* **WHAT YOU ARE ASKED TO DO**: Print out the data exactly, keeping every image out of it.

* **EXERCISE DATA**:
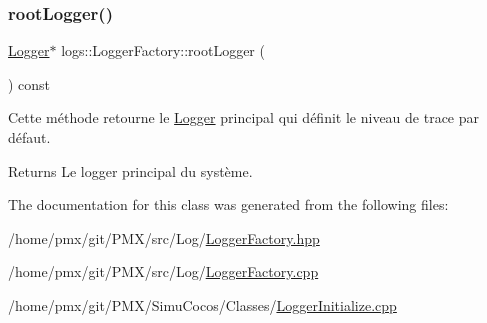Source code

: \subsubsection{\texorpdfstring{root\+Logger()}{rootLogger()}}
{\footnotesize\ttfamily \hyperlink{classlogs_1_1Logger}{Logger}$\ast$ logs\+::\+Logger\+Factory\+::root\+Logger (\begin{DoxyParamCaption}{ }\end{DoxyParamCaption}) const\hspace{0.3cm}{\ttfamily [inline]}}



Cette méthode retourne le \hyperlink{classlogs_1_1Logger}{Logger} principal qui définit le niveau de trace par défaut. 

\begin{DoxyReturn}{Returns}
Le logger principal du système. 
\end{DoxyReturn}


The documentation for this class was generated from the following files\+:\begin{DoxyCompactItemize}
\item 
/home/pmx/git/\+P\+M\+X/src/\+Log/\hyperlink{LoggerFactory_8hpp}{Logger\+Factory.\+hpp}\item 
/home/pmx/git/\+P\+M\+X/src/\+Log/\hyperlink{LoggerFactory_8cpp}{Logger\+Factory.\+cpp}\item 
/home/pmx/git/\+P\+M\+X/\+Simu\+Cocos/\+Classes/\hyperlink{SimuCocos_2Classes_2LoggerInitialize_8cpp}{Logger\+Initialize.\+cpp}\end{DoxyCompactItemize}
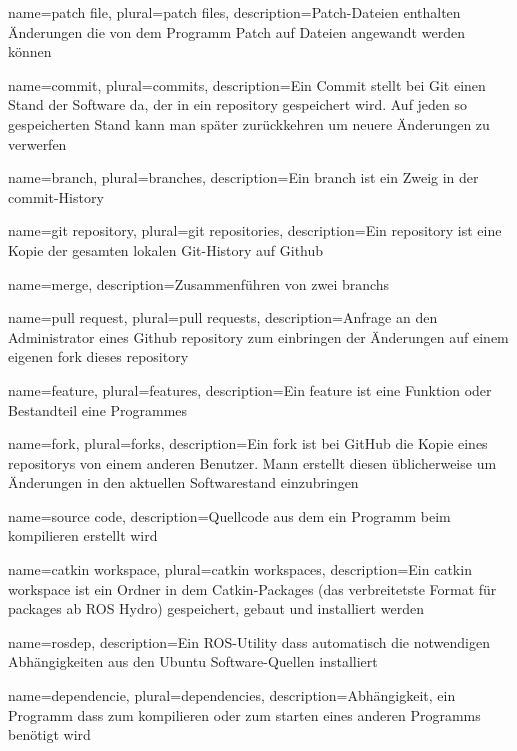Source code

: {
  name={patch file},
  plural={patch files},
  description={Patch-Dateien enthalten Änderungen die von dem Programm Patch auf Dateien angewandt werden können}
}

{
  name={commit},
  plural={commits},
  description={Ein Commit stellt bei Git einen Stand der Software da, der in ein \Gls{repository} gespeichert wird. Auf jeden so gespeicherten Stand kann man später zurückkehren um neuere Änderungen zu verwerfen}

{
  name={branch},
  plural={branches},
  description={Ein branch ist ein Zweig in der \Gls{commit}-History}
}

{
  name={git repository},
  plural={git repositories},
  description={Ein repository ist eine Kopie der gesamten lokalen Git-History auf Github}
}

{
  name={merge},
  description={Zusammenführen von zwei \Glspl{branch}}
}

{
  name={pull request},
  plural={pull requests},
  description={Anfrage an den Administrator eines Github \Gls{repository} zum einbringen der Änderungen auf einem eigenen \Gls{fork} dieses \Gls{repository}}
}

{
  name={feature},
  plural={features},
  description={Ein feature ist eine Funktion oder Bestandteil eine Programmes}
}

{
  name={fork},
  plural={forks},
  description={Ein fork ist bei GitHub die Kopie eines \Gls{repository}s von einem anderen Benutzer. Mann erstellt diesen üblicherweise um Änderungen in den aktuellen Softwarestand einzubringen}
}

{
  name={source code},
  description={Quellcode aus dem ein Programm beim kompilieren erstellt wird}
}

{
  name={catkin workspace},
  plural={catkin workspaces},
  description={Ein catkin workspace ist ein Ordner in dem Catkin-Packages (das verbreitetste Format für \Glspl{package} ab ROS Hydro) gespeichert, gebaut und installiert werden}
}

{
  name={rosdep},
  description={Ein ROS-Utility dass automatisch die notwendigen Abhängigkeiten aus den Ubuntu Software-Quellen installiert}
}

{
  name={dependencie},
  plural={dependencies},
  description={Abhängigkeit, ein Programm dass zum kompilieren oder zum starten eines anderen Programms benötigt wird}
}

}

* **RESULT OF THIS EXERCISE**:
Source code

: \subsubsection{\texorpdfstring{root\+Logger()}{rootLogger()}}
{\footnotesize\ttfamily \hyperlink{classlogs_1_1Logger}{Logger}$\ast$ logs\+::\+Logger\+Factory\+::root\+Logger (\begin{DoxyParamCaption}{ }\end{DoxyParamCaption}) const\hspace{0.3cm}{\ttfamily [inline]}}



Cette méthode retourne le \hyperlink{classlogs_1_1Logger}{Logger} principal qui définit le niveau de trace par défaut. 

\begin{DoxyReturn}{Returns}
Le logger principal du système. 
\end{DoxyReturn}


The documentation for this class was generated from the following files\+:\begin{DoxyCompactItemize}
\item 
/home/pmx/git/\+P\+M\+X/src/\+Log/\hyperlink{LoggerFactory_8hpp}{Logger\+Factory.\+hpp}\item 
/home/pmx/git/\+P\+M\+X/src/\+Log/\hyperlink{LoggerFactory_8cpp}{Logger\+Factory.\+cpp}\item 
/home/pmx/git/\+P\+M\+X/\+Simu\+Cocos/\+Classes/\hyperlink{SimuCocos_2Classes_2LoggerInitialize_8cpp}{Logger\+Initialize.\+cpp}\end{DoxyCompactItemize}
Source code

: {
  name={patch file},
  plural={patch files},
  description={Patch-Dateien enthalten Änderungen die von dem Programm Patch auf Dateien angewandt werden können}
}

{
  name={commit},
  plural={commits},
  description={Ein Commit stellt bei Git einen Stand der Software da, der in ein \Gls{repository} gespeichert wird. Auf jeden so gespeicherten Stand kann man später zurückkehren um neuere Änderungen zu verwerfen}

{
  name={branch},
  plural={branches},
  description={Ein branch ist ein Zweig in der \Gls{commit}-History}
}

{
  name={git repository},
  plural={git repositories},
  description={Ein repository ist eine Kopie der gesamten lokalen Git-History auf Github}
}

{
  name={merge},
  description={Zusammenführen von zwei \Glspl{branch}}
}

{
  name={pull request},
  plural={pull requests},
  description={Anfrage an den Administrator eines Github \Gls{repository} zum einbringen der Änderungen auf einem eigenen \Gls{fork} dieses \Gls{repository}}
}

{
  name={feature},
  plural={features},
  description={Ein feature ist eine Funktion oder Bestandteil eine Programmes}
}

{
  name={fork},
  plural={forks},
  description={Ein fork ist bei GitHub die Kopie eines \Gls{repository}s von einem anderen Benutzer. Mann erstellt diesen üblicherweise um Änderungen in den aktuellen Softwarestand einzubringen}
}

{
  name={source code},
  description={Quellcode aus dem ein Programm beim kompilieren erstellt wird}
}

{
  name={catkin workspace},
  plural={catkin workspaces},
  description={Ein catkin workspace ist ein Ordner in dem Catkin-Packages (das verbreitetste Format für \Glspl{package} ab ROS Hydro) gespeichert, gebaut und installiert werden}
}

{
  name={rosdep},
  description={Ein ROS-Utility dass automatisch die notwendigen Abhängigkeiten aus den Ubuntu Software-Quellen installiert}
}

{
  name={dependencie},
  plural={dependencies},
  description={Abhängigkeit, ein Programm dass zum kompilieren oder zum starten eines anderen Programms benötigt wird}
}

}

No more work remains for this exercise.